Non-intrusive board test (NBT) employs embedded instrumentation to perform structural and electrical tests on circuit boards. In addition to boundary scan, other types of NBT methods include processor-controlled test (PCT) and FPGA-controlled test (FCT). See below for more on these methodologies.

=== Embedded instrumentation methodologies ===

As mentioned above, the IEEE 1149.1 Boundary-Scan Standard could be seen as the first enabler of embedded instrumentation and, as such, the first embedded instrumentation methodology. In addition to providing the infrastructure for accessing and operating embedded instruments, tests that utilize the boundary scan infrastructure can be applied to circuit boards to identify structural defects such as shorts and opens.

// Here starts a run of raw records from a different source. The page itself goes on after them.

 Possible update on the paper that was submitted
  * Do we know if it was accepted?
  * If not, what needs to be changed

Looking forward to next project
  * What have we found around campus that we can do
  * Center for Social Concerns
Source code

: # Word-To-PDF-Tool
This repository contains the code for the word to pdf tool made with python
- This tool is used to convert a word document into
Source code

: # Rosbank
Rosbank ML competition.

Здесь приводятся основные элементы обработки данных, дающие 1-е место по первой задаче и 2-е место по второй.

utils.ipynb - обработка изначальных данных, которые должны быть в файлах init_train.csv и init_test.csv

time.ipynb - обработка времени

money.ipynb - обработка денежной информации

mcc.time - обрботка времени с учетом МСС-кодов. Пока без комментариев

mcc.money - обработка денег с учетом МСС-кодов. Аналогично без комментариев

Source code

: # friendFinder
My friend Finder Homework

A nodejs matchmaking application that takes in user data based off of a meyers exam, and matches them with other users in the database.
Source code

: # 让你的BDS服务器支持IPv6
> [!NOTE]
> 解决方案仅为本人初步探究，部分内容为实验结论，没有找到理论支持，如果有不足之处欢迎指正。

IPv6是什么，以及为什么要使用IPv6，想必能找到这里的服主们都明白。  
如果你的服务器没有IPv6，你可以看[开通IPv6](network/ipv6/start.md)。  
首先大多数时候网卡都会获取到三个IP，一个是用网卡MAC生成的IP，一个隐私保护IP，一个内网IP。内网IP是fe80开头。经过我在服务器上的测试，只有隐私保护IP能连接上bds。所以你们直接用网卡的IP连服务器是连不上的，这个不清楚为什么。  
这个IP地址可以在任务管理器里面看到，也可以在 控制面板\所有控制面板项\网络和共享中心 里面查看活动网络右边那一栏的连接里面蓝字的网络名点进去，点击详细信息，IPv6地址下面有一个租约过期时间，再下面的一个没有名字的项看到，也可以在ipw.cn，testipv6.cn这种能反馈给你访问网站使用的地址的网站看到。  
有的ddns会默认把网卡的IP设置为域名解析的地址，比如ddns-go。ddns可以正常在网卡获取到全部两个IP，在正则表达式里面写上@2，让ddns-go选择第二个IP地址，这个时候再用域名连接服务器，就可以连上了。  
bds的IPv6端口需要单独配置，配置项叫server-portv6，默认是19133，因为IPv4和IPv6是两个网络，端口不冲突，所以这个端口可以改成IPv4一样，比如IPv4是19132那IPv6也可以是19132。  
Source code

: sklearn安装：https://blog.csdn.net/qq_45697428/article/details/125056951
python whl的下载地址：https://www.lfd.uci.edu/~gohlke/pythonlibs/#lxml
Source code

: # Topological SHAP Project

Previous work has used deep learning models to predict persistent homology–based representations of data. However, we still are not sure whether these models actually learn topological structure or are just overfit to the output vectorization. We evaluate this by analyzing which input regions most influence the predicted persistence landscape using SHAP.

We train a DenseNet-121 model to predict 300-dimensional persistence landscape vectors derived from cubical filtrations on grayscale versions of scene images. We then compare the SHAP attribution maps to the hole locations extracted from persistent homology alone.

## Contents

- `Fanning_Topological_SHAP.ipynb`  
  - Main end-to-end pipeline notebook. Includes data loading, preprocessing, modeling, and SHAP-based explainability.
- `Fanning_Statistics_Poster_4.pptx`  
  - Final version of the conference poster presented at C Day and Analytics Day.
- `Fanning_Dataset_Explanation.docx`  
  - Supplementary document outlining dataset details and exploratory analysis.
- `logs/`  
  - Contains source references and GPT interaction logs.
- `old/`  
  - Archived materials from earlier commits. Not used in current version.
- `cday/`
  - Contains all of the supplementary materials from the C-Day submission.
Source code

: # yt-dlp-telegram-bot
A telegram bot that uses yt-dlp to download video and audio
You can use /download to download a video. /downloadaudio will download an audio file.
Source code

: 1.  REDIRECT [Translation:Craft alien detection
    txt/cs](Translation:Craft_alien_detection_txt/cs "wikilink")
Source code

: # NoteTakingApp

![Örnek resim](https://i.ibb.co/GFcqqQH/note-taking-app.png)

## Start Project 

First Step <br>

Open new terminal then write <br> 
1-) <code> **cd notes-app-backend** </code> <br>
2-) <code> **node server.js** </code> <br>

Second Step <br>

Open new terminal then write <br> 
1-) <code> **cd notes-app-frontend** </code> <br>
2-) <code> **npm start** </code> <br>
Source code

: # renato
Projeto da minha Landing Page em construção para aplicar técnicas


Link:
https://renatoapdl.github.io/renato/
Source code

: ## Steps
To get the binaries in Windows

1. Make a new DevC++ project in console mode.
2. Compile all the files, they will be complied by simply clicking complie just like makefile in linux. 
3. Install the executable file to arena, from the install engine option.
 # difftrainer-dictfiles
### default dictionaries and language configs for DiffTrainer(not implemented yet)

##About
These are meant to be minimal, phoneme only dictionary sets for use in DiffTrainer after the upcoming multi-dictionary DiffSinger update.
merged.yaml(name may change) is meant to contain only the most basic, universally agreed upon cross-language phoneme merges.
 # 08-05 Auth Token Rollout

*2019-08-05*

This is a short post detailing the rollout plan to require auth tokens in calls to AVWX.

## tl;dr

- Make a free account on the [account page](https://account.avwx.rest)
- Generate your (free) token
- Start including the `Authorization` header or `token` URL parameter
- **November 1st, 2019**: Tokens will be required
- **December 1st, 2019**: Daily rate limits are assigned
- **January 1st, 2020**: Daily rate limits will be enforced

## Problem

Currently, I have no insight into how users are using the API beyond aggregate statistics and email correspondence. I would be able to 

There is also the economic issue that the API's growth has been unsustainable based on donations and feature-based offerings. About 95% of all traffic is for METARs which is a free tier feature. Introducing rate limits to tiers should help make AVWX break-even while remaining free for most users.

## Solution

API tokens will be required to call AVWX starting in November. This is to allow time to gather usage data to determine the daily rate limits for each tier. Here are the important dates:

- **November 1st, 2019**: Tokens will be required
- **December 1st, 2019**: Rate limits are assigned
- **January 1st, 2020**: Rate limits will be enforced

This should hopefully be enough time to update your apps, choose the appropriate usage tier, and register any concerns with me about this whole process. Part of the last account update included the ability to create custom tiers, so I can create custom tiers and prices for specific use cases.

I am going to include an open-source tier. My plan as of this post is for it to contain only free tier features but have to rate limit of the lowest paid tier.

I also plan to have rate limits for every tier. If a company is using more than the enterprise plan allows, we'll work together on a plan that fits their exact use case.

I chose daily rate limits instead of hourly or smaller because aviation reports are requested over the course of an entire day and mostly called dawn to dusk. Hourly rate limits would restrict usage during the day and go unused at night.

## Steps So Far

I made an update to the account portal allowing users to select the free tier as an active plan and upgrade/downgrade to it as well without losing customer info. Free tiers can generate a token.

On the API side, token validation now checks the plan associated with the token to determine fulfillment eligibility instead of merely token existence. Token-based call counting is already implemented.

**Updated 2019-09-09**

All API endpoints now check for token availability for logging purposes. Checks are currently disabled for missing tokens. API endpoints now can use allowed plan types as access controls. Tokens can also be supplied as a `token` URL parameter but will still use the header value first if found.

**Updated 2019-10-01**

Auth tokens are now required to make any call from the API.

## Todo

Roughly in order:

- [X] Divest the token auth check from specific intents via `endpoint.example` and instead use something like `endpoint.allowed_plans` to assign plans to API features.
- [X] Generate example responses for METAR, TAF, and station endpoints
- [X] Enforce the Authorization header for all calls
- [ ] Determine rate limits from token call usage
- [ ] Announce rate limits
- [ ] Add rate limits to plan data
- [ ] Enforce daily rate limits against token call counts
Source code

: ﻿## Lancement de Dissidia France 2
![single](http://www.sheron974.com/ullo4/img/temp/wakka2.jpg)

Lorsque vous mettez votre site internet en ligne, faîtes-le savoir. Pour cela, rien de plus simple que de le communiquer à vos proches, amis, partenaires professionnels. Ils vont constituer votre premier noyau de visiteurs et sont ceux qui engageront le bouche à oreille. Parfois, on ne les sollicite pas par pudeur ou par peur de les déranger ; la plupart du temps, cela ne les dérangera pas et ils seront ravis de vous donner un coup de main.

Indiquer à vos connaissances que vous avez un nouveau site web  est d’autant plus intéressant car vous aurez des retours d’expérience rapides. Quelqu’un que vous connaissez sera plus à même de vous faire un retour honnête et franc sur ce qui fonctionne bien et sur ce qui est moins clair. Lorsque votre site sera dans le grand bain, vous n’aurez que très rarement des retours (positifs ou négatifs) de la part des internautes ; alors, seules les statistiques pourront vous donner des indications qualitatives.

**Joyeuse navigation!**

Several other methodologies also apply tests that are initiated by embedded instruments.
- High-speed I/O (HSIO): In particular, Intel Corporation has developed embedded instrumentation technology which it is placing in all of its advanced processors. This can be employed to validate signal integrity on the high-speed buses in the Intel® Architecture (IA).
- Processor-controlled test (PCT): PCT takes advantage of the debug port on most processor chips and asserts test and diagnostic routines on other elements on the circuit board, such as devices and the chip-to-chip buses.
- FPGA-controlled test (FCT):' Instruments are temporarily embedded into a field programmable gate array (FPGA) device on a circuit board to accomplish FCT tests. The types of tests performed will depend on the test functionality of the instruments embedded into the FPGA. Once the tests have been completed, the FCT embedded instruments can be removed and operating firmware loaded into the FPGA.